The caffeine from tea is unlike that found in coffee. In comparison, tea can promote a more focused awareness and you won’t get the jitters. Tea also provides more sustained energy so you won’t experience a crash that can often occur when you drink coffee. In addition, many teas promote feelings of calmness, tranquility and ease which can help with any hunger-related mood swings.
- Supports cell health
Tea is a powerhouse when it comes to antioxidants. The polyphenols in tea help your body fight off free radicals which can in turn leave you feeling energized, support gut health and digestion, improve your mental focus and even make your skin glow!

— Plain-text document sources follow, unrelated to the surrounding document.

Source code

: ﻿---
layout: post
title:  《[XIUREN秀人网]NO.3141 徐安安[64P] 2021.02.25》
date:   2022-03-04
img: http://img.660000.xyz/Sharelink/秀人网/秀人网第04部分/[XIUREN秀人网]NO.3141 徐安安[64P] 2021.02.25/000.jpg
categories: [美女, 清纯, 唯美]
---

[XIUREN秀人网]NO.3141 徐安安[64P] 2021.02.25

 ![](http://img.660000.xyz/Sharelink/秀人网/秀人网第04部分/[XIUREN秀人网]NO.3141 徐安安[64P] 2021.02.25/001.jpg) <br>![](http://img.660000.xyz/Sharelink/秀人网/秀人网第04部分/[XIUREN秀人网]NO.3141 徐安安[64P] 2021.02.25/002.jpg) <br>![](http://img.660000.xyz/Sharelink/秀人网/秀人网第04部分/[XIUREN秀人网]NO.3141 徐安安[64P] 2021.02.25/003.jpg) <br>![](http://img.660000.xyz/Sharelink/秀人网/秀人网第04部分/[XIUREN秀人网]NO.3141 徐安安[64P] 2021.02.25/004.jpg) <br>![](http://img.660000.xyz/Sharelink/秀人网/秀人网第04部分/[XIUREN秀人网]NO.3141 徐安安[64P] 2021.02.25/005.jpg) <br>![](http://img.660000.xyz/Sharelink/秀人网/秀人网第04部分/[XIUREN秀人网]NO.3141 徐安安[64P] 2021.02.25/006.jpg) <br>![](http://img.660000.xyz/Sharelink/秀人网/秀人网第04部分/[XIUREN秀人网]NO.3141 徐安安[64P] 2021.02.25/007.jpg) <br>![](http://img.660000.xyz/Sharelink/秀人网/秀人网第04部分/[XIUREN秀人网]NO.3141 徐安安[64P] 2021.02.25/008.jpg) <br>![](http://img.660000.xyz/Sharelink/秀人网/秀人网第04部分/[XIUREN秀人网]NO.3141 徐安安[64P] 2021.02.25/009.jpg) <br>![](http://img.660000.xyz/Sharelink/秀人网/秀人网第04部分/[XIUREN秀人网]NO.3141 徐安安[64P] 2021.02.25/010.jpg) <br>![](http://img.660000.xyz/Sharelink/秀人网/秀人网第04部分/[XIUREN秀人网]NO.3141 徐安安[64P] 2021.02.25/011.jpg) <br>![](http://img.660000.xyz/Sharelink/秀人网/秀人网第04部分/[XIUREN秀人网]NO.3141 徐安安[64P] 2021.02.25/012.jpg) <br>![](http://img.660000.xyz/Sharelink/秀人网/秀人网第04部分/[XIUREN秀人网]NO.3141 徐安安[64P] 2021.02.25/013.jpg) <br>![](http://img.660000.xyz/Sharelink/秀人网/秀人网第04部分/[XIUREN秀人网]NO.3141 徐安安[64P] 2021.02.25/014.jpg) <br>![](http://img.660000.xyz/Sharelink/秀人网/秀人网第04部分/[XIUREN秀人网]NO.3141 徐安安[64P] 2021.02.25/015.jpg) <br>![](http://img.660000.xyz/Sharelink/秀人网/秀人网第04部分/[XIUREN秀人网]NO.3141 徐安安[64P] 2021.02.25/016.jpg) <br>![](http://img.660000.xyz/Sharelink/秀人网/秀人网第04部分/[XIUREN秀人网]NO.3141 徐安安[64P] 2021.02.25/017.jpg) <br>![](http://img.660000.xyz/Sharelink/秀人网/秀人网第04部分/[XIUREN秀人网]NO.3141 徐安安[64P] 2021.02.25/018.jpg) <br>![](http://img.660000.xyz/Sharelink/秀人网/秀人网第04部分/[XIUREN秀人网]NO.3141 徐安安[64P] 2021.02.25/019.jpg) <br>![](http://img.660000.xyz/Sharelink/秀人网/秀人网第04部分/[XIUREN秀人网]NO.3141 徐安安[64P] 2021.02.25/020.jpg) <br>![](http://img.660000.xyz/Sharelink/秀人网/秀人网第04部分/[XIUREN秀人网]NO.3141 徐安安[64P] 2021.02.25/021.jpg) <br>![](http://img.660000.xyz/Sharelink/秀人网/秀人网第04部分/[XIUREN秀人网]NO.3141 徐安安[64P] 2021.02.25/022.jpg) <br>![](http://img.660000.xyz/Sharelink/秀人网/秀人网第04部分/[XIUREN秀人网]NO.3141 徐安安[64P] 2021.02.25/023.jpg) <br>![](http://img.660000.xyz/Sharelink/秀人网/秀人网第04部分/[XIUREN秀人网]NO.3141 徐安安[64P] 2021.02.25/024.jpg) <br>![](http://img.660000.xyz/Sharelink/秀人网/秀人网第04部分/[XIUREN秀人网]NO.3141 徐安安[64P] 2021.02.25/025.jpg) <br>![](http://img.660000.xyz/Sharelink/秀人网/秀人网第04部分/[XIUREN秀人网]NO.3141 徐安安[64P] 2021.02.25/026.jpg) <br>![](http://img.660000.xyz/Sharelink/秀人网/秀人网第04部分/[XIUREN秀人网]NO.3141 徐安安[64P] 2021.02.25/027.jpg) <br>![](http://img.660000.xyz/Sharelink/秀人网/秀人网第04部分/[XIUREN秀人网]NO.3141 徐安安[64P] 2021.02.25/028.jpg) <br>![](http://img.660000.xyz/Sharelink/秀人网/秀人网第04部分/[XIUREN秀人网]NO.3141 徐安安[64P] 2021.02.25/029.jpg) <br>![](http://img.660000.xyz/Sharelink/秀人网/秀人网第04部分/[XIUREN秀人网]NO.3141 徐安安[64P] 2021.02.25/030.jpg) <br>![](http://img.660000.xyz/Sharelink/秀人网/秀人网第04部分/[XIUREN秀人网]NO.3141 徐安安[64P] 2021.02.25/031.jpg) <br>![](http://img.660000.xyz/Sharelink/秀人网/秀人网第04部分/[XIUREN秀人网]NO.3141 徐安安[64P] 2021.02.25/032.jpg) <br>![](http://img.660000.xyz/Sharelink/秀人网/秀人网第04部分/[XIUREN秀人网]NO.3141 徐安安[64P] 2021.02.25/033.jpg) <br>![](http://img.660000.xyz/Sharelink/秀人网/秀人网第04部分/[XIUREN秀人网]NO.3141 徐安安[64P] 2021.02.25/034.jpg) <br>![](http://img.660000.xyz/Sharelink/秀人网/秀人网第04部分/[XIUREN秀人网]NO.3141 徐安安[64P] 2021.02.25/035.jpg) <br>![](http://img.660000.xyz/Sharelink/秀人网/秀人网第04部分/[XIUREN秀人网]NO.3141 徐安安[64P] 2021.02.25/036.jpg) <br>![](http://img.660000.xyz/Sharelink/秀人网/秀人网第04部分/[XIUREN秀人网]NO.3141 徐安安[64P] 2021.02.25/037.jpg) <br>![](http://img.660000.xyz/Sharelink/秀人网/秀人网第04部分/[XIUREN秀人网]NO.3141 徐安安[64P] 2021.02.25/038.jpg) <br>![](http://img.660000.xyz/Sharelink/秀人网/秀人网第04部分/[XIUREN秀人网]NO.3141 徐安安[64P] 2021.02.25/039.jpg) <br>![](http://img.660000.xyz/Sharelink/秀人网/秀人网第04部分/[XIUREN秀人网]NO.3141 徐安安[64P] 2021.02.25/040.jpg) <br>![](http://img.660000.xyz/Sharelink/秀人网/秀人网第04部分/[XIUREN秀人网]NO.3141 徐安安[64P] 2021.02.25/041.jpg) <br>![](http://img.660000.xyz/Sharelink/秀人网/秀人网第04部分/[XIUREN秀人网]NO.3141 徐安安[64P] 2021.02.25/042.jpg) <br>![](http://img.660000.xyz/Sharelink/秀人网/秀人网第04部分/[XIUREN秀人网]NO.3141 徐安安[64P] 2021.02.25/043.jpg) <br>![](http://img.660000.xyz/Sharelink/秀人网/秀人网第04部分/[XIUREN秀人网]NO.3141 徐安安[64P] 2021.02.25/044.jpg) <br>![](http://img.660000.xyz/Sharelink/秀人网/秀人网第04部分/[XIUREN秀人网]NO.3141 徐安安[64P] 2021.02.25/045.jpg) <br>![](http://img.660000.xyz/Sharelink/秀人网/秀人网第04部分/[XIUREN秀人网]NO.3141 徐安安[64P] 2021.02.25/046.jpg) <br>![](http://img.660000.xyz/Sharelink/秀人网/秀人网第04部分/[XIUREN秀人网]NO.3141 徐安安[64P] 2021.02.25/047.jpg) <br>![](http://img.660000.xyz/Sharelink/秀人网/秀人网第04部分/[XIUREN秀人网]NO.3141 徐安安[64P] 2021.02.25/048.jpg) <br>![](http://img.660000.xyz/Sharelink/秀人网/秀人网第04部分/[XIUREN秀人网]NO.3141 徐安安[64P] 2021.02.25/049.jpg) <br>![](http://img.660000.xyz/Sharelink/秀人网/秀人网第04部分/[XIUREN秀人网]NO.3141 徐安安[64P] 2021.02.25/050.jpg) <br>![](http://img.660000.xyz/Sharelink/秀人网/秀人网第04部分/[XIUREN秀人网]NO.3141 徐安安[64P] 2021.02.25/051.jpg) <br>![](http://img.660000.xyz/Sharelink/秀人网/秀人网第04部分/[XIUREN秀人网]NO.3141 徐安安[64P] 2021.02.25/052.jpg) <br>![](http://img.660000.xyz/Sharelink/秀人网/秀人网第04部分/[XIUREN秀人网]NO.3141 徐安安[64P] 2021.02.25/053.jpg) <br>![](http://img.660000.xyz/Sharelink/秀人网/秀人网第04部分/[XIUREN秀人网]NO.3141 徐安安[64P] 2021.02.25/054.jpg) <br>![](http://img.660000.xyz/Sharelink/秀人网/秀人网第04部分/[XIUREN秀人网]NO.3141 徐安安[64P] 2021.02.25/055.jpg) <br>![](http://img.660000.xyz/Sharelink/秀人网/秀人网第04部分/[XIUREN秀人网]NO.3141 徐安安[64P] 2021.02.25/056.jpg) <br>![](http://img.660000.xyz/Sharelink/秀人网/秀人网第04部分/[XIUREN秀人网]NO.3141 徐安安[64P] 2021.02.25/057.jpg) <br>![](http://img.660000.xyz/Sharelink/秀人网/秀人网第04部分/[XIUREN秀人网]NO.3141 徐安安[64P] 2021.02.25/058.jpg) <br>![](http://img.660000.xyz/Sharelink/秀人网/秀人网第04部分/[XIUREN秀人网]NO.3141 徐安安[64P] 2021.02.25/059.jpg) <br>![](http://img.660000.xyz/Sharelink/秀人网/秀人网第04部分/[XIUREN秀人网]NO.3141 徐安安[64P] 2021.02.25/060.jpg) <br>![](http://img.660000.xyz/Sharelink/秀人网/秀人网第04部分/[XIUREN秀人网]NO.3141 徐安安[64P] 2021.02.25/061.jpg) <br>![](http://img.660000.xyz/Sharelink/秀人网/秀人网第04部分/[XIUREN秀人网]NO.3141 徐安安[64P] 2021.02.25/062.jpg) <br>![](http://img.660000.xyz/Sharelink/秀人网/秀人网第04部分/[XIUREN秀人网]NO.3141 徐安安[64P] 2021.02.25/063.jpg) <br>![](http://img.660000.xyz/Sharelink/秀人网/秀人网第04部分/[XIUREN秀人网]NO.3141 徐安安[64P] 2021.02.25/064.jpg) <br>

So, which types of tea are best for intermittent fasting? Here’s a few that we recommend:
- Green tea – Packed with potent antioxidants and ghrelin-stabilizing compounds, green tea is a great option for whenever you feel hunger pangs or want an immune boost.
- Black tea – Did you know black tea leaves are really just fermented green tea leaves? This means it is a prebiotic – great for promoting gut health! Black tea also contains higher levels of caffeine if you need a bigger boost in the morning to get your day started.
- Ginger tea – Ginger is known for its ability to alleviate nausea and it can also increase satiety. This is a great one to have after dinner to help with digestion and prevent late night snacking!
- Hibiscus tea – Naturally caffeine-free, hibiscus tea is praised for its skin benefits and vitalizing antioxidant content. It tastes light and fruity so it’s perfect in place of a sweet dessert.
To unlock the full antioxidant benefits of tea, it is recommended to drink a minimum of 3 cups of high-quality tea per day. But be prepared to make an investment in higher quality teas because some of the inexpensive teas often use improper methods of processing that can strip away the original nutrients in the tea leaves, or they’ve been sitting on the grocery aisle shelves for much too long.
Here are some other tips for tea brewing to get the most out of your cup:
- Don’t use boiling hot water (let it cool after it reaches boiling point) or try cold brewing your tea. This is easier than it sounds – but it takes a little longer since heat normally speeds up the steeping process. The good thing is you can make a big batch that will last you at least a couple of days. A cold brewed cup of tea contains 2 to 3 times the antioxidants of a hot brewed cup! This means you actually have to drink less in order to get the same benefits as 3 hot brewed cups per day.
- Cover the top of your mug while your tea steeps to make sure all the benefits stay inside your cup and don’t float away with the steam!
- Use a tea filter for loose leaf teas, some are disposable and biodegradable. Great for making cold brew or tea on the go!